EXERCISE REQUIREMENTS » How many lines in the records below contain the word "Next"? Answer with the number alone.

(Source texts of formatted documents)
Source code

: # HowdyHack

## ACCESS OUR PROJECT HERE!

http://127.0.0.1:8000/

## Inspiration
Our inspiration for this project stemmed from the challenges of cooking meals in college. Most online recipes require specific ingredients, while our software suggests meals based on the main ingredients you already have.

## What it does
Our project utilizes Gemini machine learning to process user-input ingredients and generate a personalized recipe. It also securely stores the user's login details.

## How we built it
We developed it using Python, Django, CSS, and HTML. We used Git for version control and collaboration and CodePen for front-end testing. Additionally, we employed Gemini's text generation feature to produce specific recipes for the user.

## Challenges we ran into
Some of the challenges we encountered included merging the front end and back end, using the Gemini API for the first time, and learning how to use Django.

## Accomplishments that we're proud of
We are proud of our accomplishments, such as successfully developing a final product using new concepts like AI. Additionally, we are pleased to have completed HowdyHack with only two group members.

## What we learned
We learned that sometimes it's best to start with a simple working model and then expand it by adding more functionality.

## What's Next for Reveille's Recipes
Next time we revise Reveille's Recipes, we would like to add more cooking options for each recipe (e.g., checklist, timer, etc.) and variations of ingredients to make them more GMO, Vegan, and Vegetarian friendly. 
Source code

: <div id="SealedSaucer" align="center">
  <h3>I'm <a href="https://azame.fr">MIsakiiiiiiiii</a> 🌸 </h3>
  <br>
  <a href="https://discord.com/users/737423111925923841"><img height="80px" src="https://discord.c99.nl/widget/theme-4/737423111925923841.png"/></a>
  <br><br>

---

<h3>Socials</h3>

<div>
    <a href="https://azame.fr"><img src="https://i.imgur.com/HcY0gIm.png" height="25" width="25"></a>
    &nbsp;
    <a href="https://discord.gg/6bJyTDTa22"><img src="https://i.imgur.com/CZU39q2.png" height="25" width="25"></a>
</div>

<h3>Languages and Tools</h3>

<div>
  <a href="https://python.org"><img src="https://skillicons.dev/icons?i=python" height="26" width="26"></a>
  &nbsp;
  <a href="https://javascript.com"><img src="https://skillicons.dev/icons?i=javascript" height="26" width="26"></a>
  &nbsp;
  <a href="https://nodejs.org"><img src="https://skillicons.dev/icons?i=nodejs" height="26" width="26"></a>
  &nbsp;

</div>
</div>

TASK SOLUTION » 2